Enhance content. Content could be modified to add watermarks or encrypt the data based on encryption keys already provided by the application.

The Lambda functions don’t have to modify the content but simply add enhanced security checking or additional auditing and logging information, such as registering customer downloads in a secondary database. All of this processing occurs based on information passed in the originating request, plus data sources also available to the Lambda function.

Exits

The implementation of S3 Object Lambda harks back to my mainframe days and IBM’s use of system exits. An exit is a replaceable module that alters the behaviour of some fundamental function within the IBM z/OS operating system. For example, the DASDM pre- and post-allocation exits provide additional validation on the creation and access of files. RACHECK exits enable Systems Programmers to implement custom credentials checking, for example, to hide access to confidential content, even if the user has the OPERATIONS attribute.

Exits are challenging because they are implemented in assembler and loaded dynamically as supervisor-level calls (kernel functions). A badly written exit has the ability to take down the entire system. However, exits can be incredibly useful. I wrote one in the early 1990s for the IBM InfoMan (Information/Management) system that enabled processing to be managed via a script rather than rewriting assembler code. I subsequently sold the code to a UK financial institution.

Why Is Object Lambda So Important?

The features offered by S3 Object Lambda are deceptively important as we look at data mobility and hybrid models of access. There are several aspects to this.

Dynamic – the dynamic nature of making decisions in code allows much greater flexibility than could otherwise be achieved. For example, data can be kept un-encrypted (from the user perspective) on an S3 bucket and encrypted on-demand as it is accessed. If that user is then blocked, only that one specific encryption key has to be dropped. Lambda functions can respond dynamically based on other actions, changes in the environment or the request of the user.
Granularity – Object Lambda offers the ability to modify data at the sub-object level. For larger, more complex objects, this is a powerful way to share data without incurring large amounts of duplication.

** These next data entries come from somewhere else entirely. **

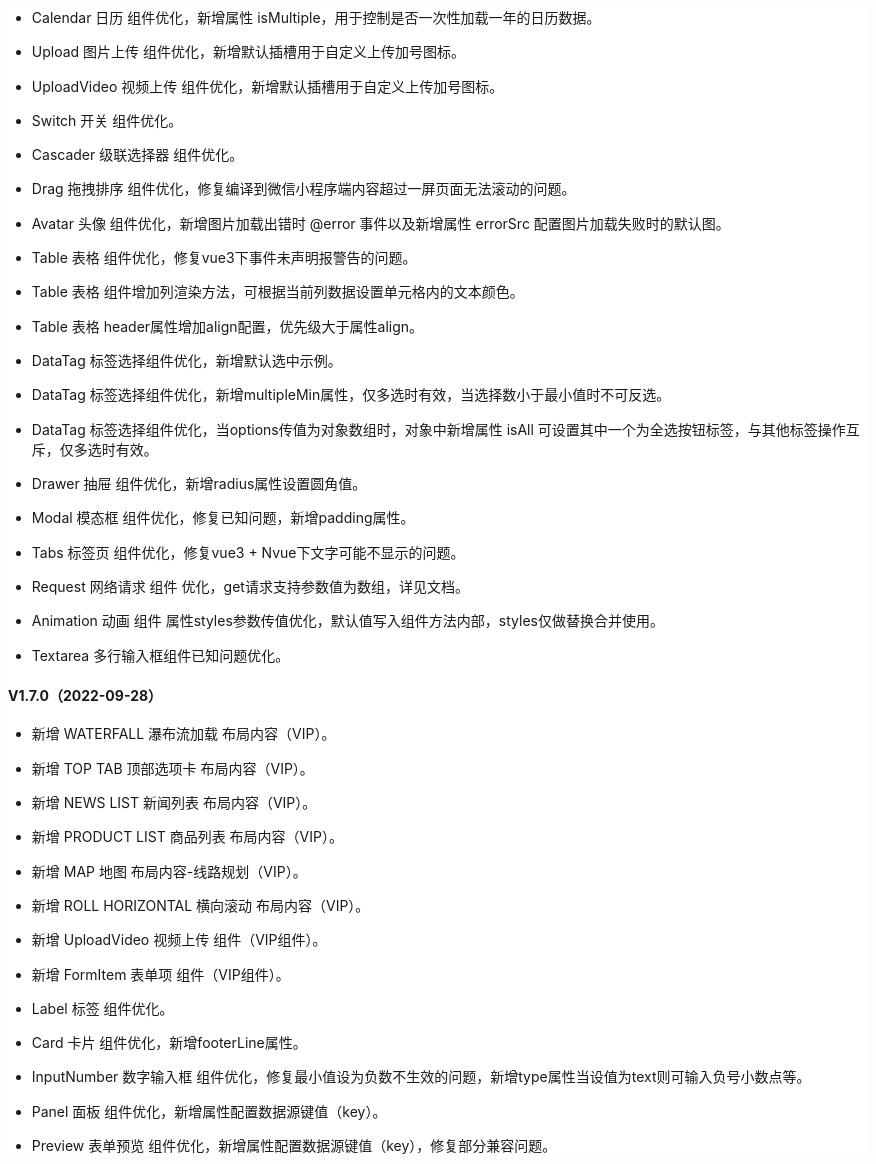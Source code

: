 - Calendar 日历 组件优化，新增属性 isMultiple，用于控制是否一次性加载一年的日历数据。

- Upload 图片上传 组件优化，新增默认插槽用于自定义上传加号图标。

- UploadVideo 视频上传 组件优化，新增默认插槽用于自定义上传加号图标。

- Switch 开关 组件优化。

- Cascader 级联选择器 组件优化。

- Drag 拖拽排序 组件优化，修复编译到微信小程序端内容超过一屏页面无法滚动的问题。

- Avatar 头像 组件优化，新增图片加载出错时 @error 事件以及新增属性 errorSrc 配置图片加载失败时的默认图。

- Table 表格 组件优化，修复vue3下事件未声明报警告的问题。

- Table 表格 组件增加列渲染方法，可根据当前列数据设置单元格内的文本颜色。

- Table 表格 header属性增加align配置，优先级大于属性align。

- DataTag 标签选择组件优化，新增默认选中示例。

- DataTag 标签选择组件优化，新增multipleMin属性，仅多选时有效，当选择数小于最小值时不可反选。

- DataTag 标签选择组件优化，当options传值为对象数组时，对象中新增属性 isAll 可设置其中一个为全选按钮标签，与其他标签操作互斥，仅多选时有效。

- Drawer 抽屉 组件优化，新增radius属性设置圆角值。

- Modal 模态框 组件优化，修复已知问题，新增padding属性。

- Tabs 标签页 组件优化，修复vue3 + Nvue下文字可能不显示的问题。

- Request 网络请求 组件 优化，get请求支持参数值为数组，详见文档。

- Animation 动画 组件 属性styles参数传值优化，默认值写入组件方法内部，styles仅做替换合并使用。

- Textarea 多行输入框组件已知问题优化。

#### V1.7.0（2022-09-28）

- 新增 WATERFALL 瀑布流加载 布局内容（VIP）。

- 新增 TOP TAB 顶部选项卡 布局内容（VIP）。

- 新增 NEWS LIST 新闻列表 布局内容（VIP）。

- 新增 PRODUCT LIST 商品列表 布局内容（VIP）。

- 新增 MAP 地图 布局内容-线路规划（VIP）。

- 新增 ROLL HORIZONTAL 横向滚动 布局内容（VIP）。

- 新增 UploadVideo 视频上传 组件（VIP组件）。

- 新增 FormItem 表单项 组件（VIP组件）。

- Label 标签 组件优化。

- Card 卡片 组件优化，新增footerLine属性。

- InputNumber 数字输入框 组件优化，修复最小值设为负数不生效的问题，新增type属性当设值为text则可输入负号小数点等。

- Panel 面板 组件优化，新增属性配置数据源键值（key）。

- Preview 表单预览 组件优化，新增属性配置数据源键值（key），修复部分兼容问题。
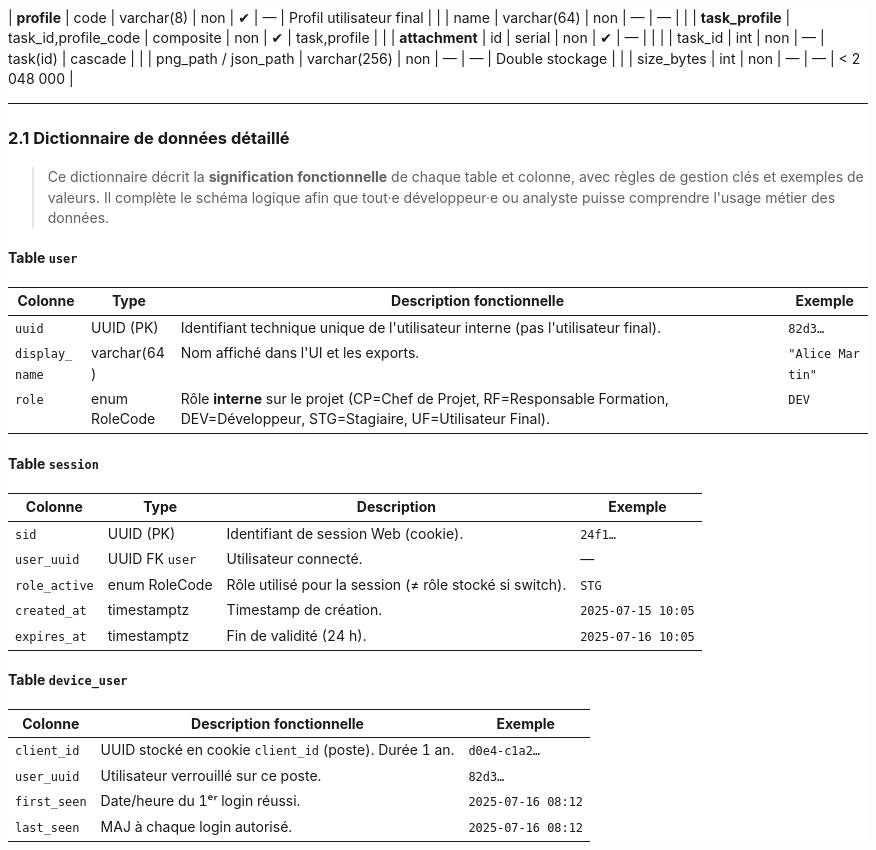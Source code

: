 | **profile**       | code                      | varchar(8)     | non  | ✔  | —            | Profil utilisateur final     |
|                   | name                      | varchar(64)    | non  | —  | —            |                              |
| **task\_profile** | task\_id,profile\_code    | composite      | non  | ✔  | task,profile |                              |
| **attachment**    | id                        | serial         | non  | ✔  | —            |                              |
|                   | task\_id                  | int            | non  | —  | task(id)     | cascade                      |
|                   | png\_path / json\_path    | varchar(256)   | non  | —  | —            | Double stockage              |
|                   | size\_bytes               | int            | non  | —  | —            | < 2 048 000                  |

---

### 2.1 Dictionnaire de données détaillé

> Ce dictionnaire décrit la **signification fonctionnelle** de chaque table et colonne, avec règles de gestion clés et exemples de valeurs. Il complète le schéma logique afin que tout·e développeur·e ou analyste puisse comprendre l'usage métier des données.

#### Table `user`

| Colonne        | Type          | Description fonctionnelle                                                                                                 | Exemple          |
| -------------- | ------------- | ------------------------------------------------------------------------------------------------------------------------- | ---------------- |
| `uuid`         | UUID (PK)     | Identifiant technique unique de l'utilisateur interne (pas l'utilisateur final).                                          | `82d3…`          |
| `display_name` | varchar(64)   | Nom affiché dans l'UI et les exports.                                                                                     | `"Alice Martin"` |
| `role`         | enum RoleCode | Rôle **interne** sur le projet (CP=Chef de Projet, RF=Responsable Formation, DEV=Développeur, STG=Stagiaire, UF=Utilisateur Final). | `DEV`            |

#### Table `session`

| Colonne       | Type           | Description                                             | Exemple            |
| ------------- | -------------- | ------------------------------------------------------- | ------------------ |
| `sid`         | UUID (PK)      | Identifiant de session Web (cookie).                    | `24f1…`            |
| `user_uuid`   | UUID FK `user` | Utilisateur connecté.                                   | —                  |
| `role_active` | enum RoleCode  | Rôle utilisé pour la session (≠ rôle stocké si switch). | `STG`              |
| `created_at`  | timestamptz    | Timestamp de création.                                  | `2025‑07‑15 10:05` |
| `expires_at`  | timestamptz    | Fin de validité (24 h).                                 | `2025‑07‑16 10:05` |

#### Table `device_user`

| Colonne      | Description fonctionnelle                              | Exemple            |
| ------------ | ------------------------------------------------------ | ------------------ |
| `client_id`  | UUID stocké en cookie `client_id` (poste). Durée 1 an. | `d0e4‑c1a2…`       |
| `user_uuid`  | Utilisateur verrouillé sur ce poste.                   | `82d3…`            |
| `first_seen` | Date/heure du 1ᵉʳ login réussi.                        | `2025‑07‑16 08:12` |
| `last_seen`  | MAJ à chaque login autorisé.                           | `2025‑07‑16 08:12` |
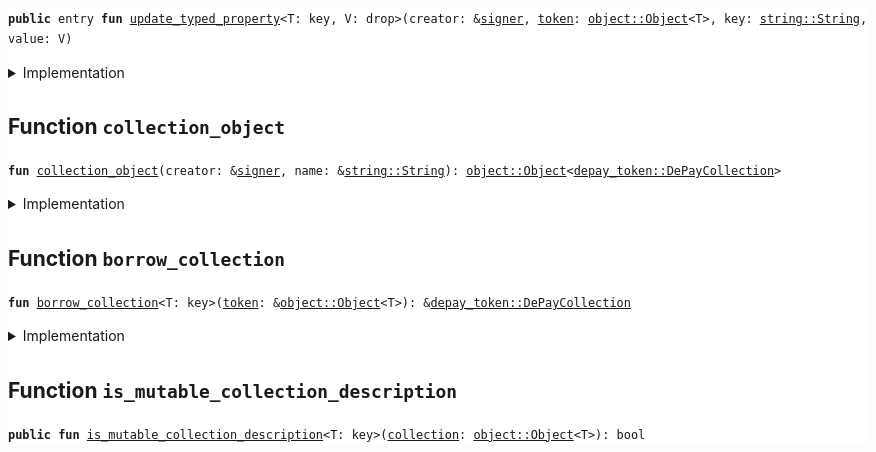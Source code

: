 
<pre><code><b>public</b> entry <b>fun</b> <a href="depay_token.md#0x4_depay_token_update_typed_property">update_typed_property</a>&lt;T: key, V: drop&gt;(creator: &<a href="../../depay-framework/../depay-stdlib/../move-stdlib/doc/signer.md#0x1_signer">signer</a>, <a href="token.md#0x4_token">token</a>: <a href="../../depay-framework/doc/object.md#0x1_object_Object">object::Object</a>&lt;T&gt;, key: <a href="../../depay-framework/../depay-stdlib/../move-stdlib/doc/string.md#0x1_string_String">string::String</a>, value: V)
</code></pre>



<details><summary>Implementation</summary></details>

<a id="0x4_depay_token_collection_object"></a>

## Function `collection_object`



<pre><code><b>fun</b> <a href="depay_token.md#0x4_depay_token_collection_object">collection_object</a>(creator: &<a href="../../depay-framework/../depay-stdlib/../move-stdlib/doc/signer.md#0x1_signer">signer</a>, name: &<a href="../../depay-framework/../depay-stdlib/../move-stdlib/doc/string.md#0x1_string_String">string::String</a>): <a href="../../depay-framework/doc/object.md#0x1_object_Object">object::Object</a>&lt;<a href="depay_token.md#0x4_depay_token_DePayCollection">depay_token::DePayCollection</a>&gt;
</code></pre>



<details><summary>Implementation</summary></details>

<a id="0x4_depay_token_borrow_collection"></a>

## Function `borrow_collection`



<pre><code><b>fun</b> <a href="depay_token.md#0x4_depay_token_borrow_collection">borrow_collection</a>&lt;T: key&gt;(<a href="token.md#0x4_token">token</a>: &<a href="../../depay-framework/doc/object.md#0x1_object_Object">object::Object</a>&lt;T&gt;): &<a href="depay_token.md#0x4_depay_token_DePayCollection">depay_token::DePayCollection</a>
</code></pre>



<details><summary>Implementation</summary></details>

<a id="0x4_depay_token_is_mutable_collection_description"></a>

## Function `is_mutable_collection_description`



<pre><code><b>public</b> <b>fun</b> <a href="depay_token.md#0x4_depay_token_is_mutable_collection_description">is_mutable_collection_description</a>&lt;T: key&gt;(<a href="collection.md#0x4_collection">collection</a>: <a href="../../depay-framework/doc/object.md#0x1_object_Object">object::Object</a>&lt;T&gt;): bool
</code></pre>
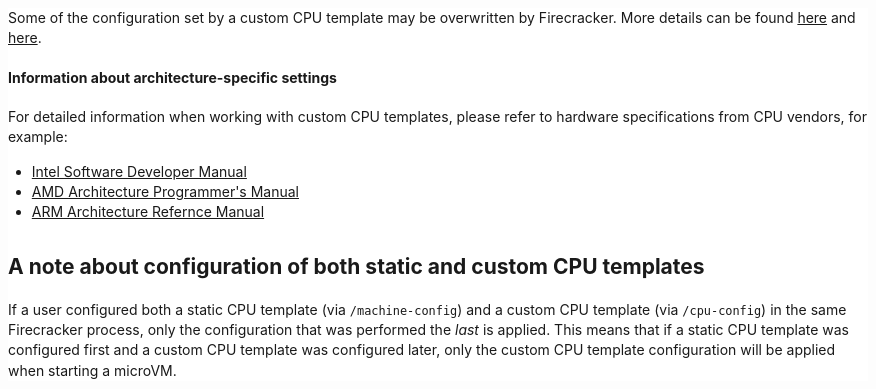 Some of the configuration set by a custom CPU template may be overwritten by
Firecracker. More details can be found [here](cpuid-normalization.md) and
[here](boot-protocol.md).

#### Information about architecture-specific settings

For detailed information when working with custom CPU templates, please refer to
hardware specifications from CPU vendors, for example:

- [Intel Software Developer Manual](https://www.intel.com/content/www/us/en/developer/articles/technical/intel-sdm.html)
- [AMD Architecture Programmer's Manual](https://www.amd.com/en/support/tech-docs?keyword=programmer%27s+manual)
- [ARM Architecture Refernce Manual](https://developer.arm.com/documentation/ddi0487/latest)

## A note about configuration of both static and custom CPU templates

If a user configured both a static CPU template (via `/machine-config`) and a
custom CPU template (via `/cpu-config`) in the same Firecracker process, only
the configuration that was performed the _last_ is applied. This means that if a
static CPU template was configured first and a custom CPU template was
configured later, only the custom CPU template configuration will be applied
when starting a microVM.

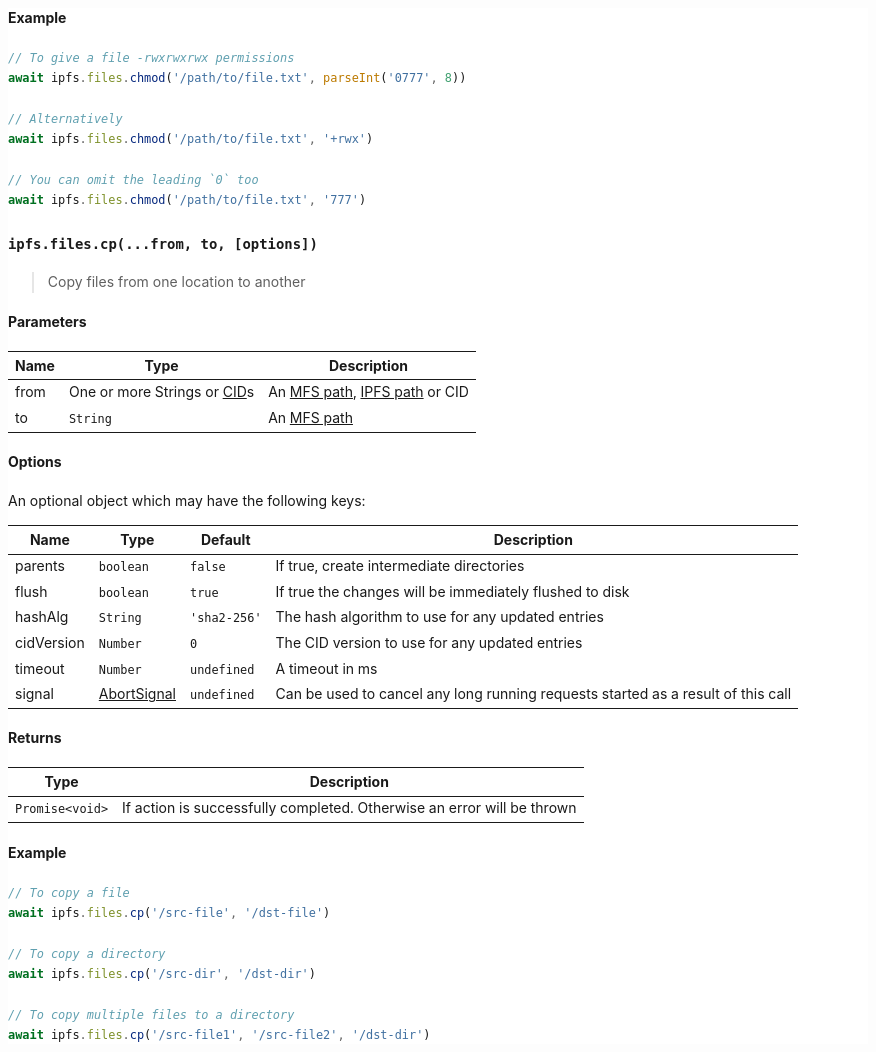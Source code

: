 #### Example

```JavaScript
// To give a file -rwxrwxrwx permissions
await ipfs.files.chmod('/path/to/file.txt', parseInt('0777', 8))

// Alternatively
await ipfs.files.chmod('/path/to/file.txt', '+rwx')

// You can omit the leading `0` too
await ipfs.files.chmod('/path/to/file.txt', '777')
```

### `ipfs.files.cp(...from, to, [options])`

> Copy files from one location to another

#### Parameters

| Name | Type | Description |
| ---- | ---- | ----------- |
| from | One or more Strings or [CID][]s | An [MFS path][], [IPFS path][] or CID |
| to | `String` | An [MFS path][] |

#### Options

An optional object which may have the following keys:

| Name | Type | Default | Description |
| ---- | ---- | ------- | ----------- |
| parents | `boolean` | `false` | If true, create intermediate directories |
| flush | `boolean` | `true` | If true the changes will be immediately flushed to disk |
| hashAlg | `String` | `'sha2-256'` | The hash algorithm to use for any updated entries |
| cidVersion | `Number` | `0` | The CID version to use for any updated entries |
| timeout | `Number` | `undefined` | A timeout in ms |
| signal | [AbortSignal][] | `undefined` |  Can be used to cancel any long running requests started as a result of this call |

#### Returns

| Type | Description |
| -------- | -------- |
| `Promise<void>` | If action is successfully completed. Otherwise an error will be thrown |

#### Example

```JavaScript
// To copy a file
await ipfs.files.cp('/src-file', '/dst-file')

// To copy a directory
await ipfs.files.cp('/src-dir', '/dst-dir')

// To copy multiple files to a directory
await ipfs.files.cp('/src-file1', '/src-file2', '/dst-dir')
```


[b]: https://www.npmjs.com/package/buffer
[file]: https://developer.mozilla.org/en-US/docs/Web/API/File
[cid]: https://www.npmjs.com/package/cids
[blob]: https://developer.mozilla.org/en-US/docs/Web/API/Blob
[IPFS Path]: https://www.npmjs.com/package/is-ipfs#isipfspathpath
[MFS Path]: https://docs.ipfs.io/guides/concepts/mfs/
[AbortSignal]: https://developer.mozilla.org/en-US/docs/Web/API/AbortSignal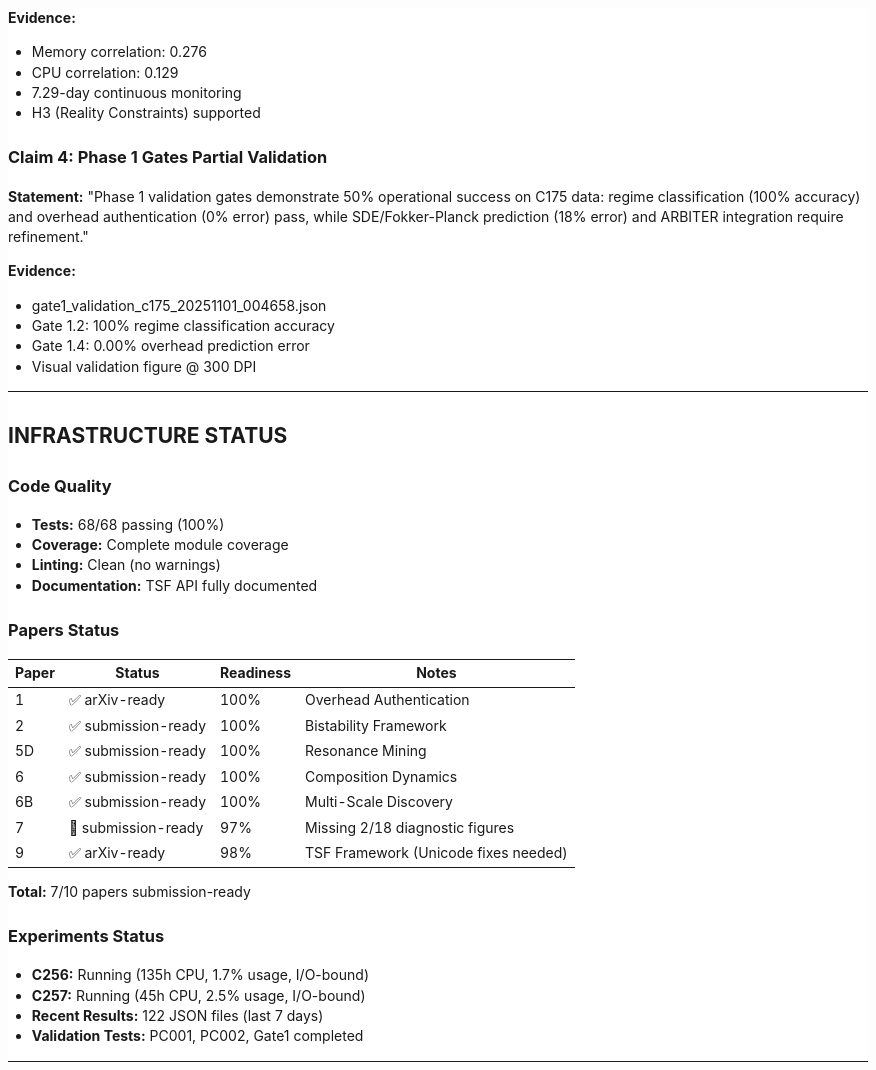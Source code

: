 **Evidence:**
- Memory correlation: 0.276
- CPU correlation: 0.129
- 7.29-day continuous monitoring
- H3 (Reality Constraints) supported

### Claim 4: Phase 1 Gates Partial Validation
**Statement:** "Phase 1 validation gates demonstrate 50% operational success on C175 data: regime classification (100% accuracy) and overhead authentication (0% error) pass, while SDE/Fokker-Planck prediction (18% error) and ARBITER integration require refinement."

**Evidence:**
- gate1_validation_c175_20251101_004658.json
- Gate 1.2: 100% regime classification accuracy
- Gate 1.4: 0.00% overhead prediction error
- Visual validation figure @ 300 DPI

---

## INFRASTRUCTURE STATUS

### Code Quality
- **Tests:** 68/68 passing (100%)
- **Coverage:** Complete module coverage
- **Linting:** Clean (no warnings)
- **Documentation:** TSF API fully documented

### Papers Status
| Paper | Status | Readiness | Notes |
|-------|--------|-----------|-------|
| 1 | ✅ arXiv-ready | 100% | Overhead Authentication |
| 2 | ✅ submission-ready | 100% | Bistability Framework |
| 5D | ✅ submission-ready | 100% | Resonance Mining |
| 6 | ✅ submission-ready | 100% | Composition Dynamics |
| 6B | ✅ submission-ready | 100% | Multi-Scale Discovery |
| 7 | 🔶 submission-ready | 97% | Missing 2/18 diagnostic figures |
| 9 | ✅ arXiv-ready | 98% | TSF Framework (Unicode fixes needed) |

**Total:** 7/10 papers submission-ready

### Experiments Status
- **C256:** Running (135h CPU, 1.7% usage, I/O-bound)
- **C257:** Running (45h CPU, 2.5% usage, I/O-bound)
- **Recent Results:** 122 JSON files (last 7 days)
- **Validation Tests:** PC001, PC002, Gate1 completed

---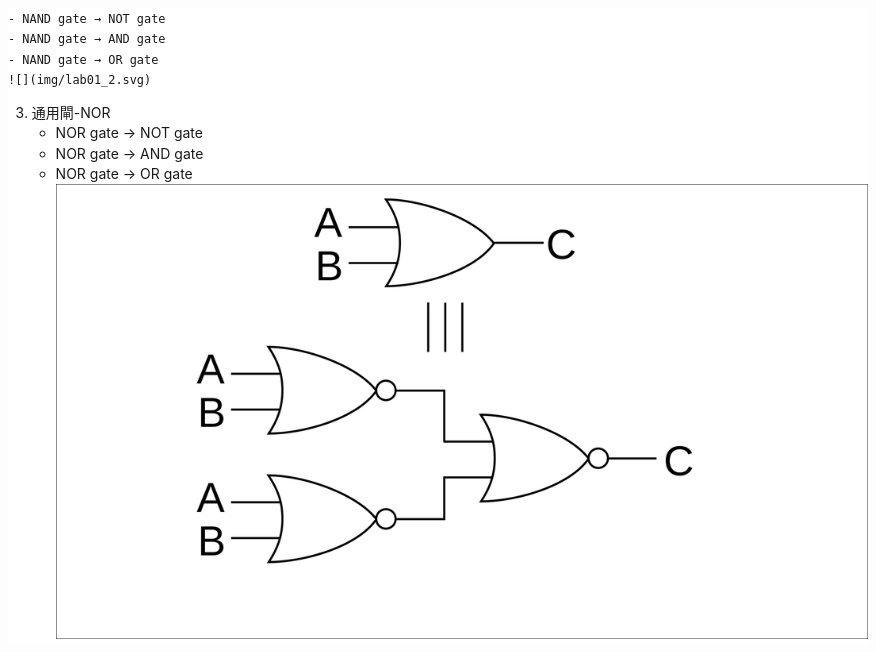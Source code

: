     - NAND gate → NOT gate
    - NAND gate → AND gate
    - NAND gate → OR gate
    ![](img/lab01_2.svg)
3. 通用閘-NOR
    - NOR gate → NOT gate
    - NOR gate → AND gate
    - NOR gate → OR gate
    ![](img/lab01_3.svg)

For example, human genome data could be redacted to obfuscate specific components. Today this is generally (with some exceptions) a manual process that can be impractical with multi-gigabyte files.

The benefit of dynamic redaction is a topic we’ve covered before – see this post looking at the Hedvig acquisition by Commvault. We’ve also talked about the need for data-level APIs in storage with this post back in 2019. Object Lambda is one way to address these requirements.

Gaps

Where are the gaps in the S3 Object Lambda model? First, there’s the obvious lock-in. The APIs offered by Object Lambda are AWS proprietary, and the capability of this feature isn’t widely available across all object storage vendors.

Second, there’s the point at which the processing occurs. The Lambda function is a one-time execution process. If, after the event, the security model changes, for example, the application or end-user already has that data. The content can’t have the rules retrospectively applied. This scenario may be a challenge in environments where data is copied for sharing rather than accessed from an object bucket, so as usual, the usage model affects the choice of solution.

The Architect’s View™

Data usage has always been dynamic and processed in response to the needs of the application and end-users. In an IT world that is increasingly defined by code, setting data policies with the flexibility offered by Object Lambda is a move in the right direction. Today, all of the power to provide dynamic access is centralised within S3. We need to see API standards developed that can expand this ecosystem to file systems and to offload some of the processing to the client so policies can be applied after the data leaves an object store.